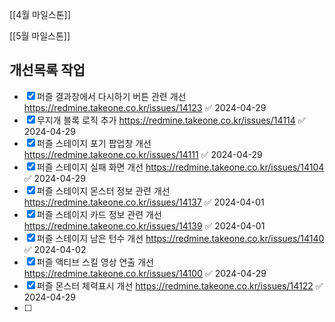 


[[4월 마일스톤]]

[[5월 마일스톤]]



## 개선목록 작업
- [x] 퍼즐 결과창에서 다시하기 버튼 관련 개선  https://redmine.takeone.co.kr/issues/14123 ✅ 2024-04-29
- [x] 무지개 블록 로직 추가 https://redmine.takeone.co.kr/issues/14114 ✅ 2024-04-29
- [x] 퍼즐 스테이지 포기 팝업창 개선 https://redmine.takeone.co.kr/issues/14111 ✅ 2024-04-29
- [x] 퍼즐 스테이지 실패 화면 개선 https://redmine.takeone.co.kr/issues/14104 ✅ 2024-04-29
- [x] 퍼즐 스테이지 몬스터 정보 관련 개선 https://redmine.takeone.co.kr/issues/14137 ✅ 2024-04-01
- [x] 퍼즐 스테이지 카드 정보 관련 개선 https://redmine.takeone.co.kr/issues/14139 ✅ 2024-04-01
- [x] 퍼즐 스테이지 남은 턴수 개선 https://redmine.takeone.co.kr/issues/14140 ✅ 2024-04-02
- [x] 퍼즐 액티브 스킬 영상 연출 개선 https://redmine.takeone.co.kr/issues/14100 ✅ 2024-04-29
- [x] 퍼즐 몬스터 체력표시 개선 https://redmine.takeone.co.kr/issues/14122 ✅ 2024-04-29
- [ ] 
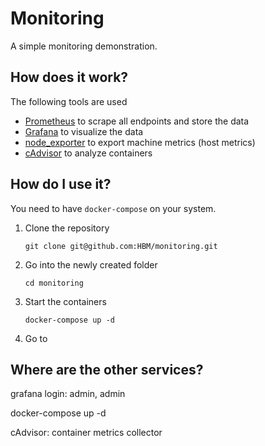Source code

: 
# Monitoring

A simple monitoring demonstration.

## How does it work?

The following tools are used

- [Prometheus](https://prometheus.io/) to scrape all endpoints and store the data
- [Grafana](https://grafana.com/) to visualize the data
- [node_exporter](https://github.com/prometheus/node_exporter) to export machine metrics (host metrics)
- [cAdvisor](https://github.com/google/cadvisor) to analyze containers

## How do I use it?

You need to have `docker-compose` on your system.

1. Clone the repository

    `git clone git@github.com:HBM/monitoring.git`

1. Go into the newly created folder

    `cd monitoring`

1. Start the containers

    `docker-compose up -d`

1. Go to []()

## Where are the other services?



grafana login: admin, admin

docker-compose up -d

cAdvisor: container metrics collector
...
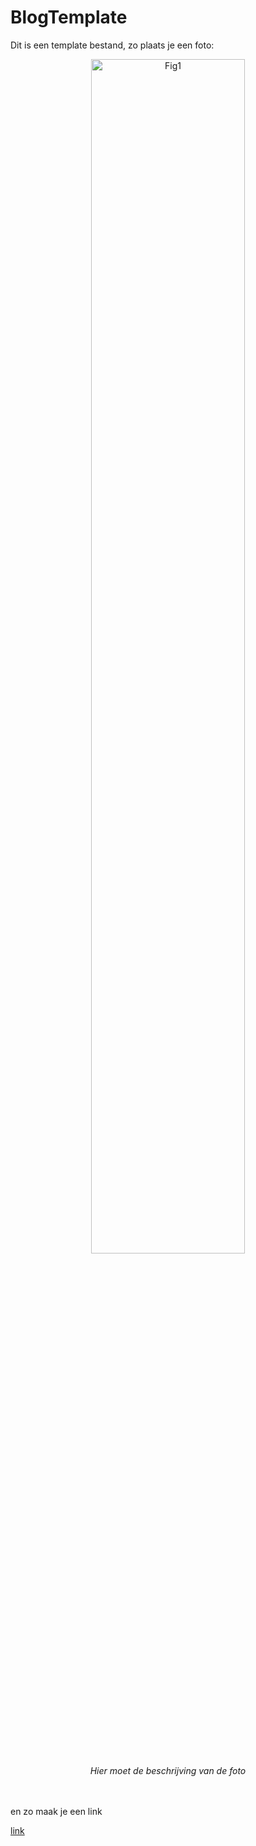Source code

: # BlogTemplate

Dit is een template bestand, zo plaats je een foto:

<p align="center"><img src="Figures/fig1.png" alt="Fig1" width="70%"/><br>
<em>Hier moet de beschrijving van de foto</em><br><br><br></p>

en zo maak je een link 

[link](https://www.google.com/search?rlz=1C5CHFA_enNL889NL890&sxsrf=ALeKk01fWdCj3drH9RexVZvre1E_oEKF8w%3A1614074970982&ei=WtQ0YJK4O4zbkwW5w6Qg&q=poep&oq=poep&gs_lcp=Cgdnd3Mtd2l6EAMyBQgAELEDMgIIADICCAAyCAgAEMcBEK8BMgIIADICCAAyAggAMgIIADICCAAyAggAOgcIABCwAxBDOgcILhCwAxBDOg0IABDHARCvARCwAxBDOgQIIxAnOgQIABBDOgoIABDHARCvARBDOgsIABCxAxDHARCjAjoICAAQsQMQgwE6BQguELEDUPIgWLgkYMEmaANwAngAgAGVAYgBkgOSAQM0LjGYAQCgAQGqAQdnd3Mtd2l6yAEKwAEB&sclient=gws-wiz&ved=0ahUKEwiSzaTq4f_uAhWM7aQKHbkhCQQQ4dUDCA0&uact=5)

● **EXERCISE INSTRUCTIONS**
When you reach the line holding "- [x] 퍼즐 스테이지 카드" in the listing above, begin retyping exactly, and stop once the line holding "metrics (host metrics)" is done; pictures stay out.

● **RESPONSE AREA**
- [x] 퍼즐 스테이지 카드 정보 관련 개선 https://redmine.takeone.co.kr/issues/14139 ✅ 2024-04-01
- [x] 퍼즐 스테이지 남은 턴수 개선 https://redmine.takeone.co.kr/issues/14140 ✅ 2024-04-02
- [x] 퍼즐 액티브 스킬 영상 연출 개선 https://redmine.takeone.co.kr/issues/14100 ✅ 2024-04-29
- [x] 퍼즐 몬스터 체력표시 개선 https://redmine.takeone.co.kr/issues/14122 ✅ 2024-04-29
- [ ] 
Source code

: 
# Monitoring

A simple monitoring demonstration.

## How does it work?

The following tools are used

- [Prometheus](https://prometheus.io/) to scrape all endpoints and store the data
- [Grafana](https://grafana.com/) to visualize the data
- [node_exporter](https://github.com/prometheus/node_exporter) to export machine metrics (host metrics)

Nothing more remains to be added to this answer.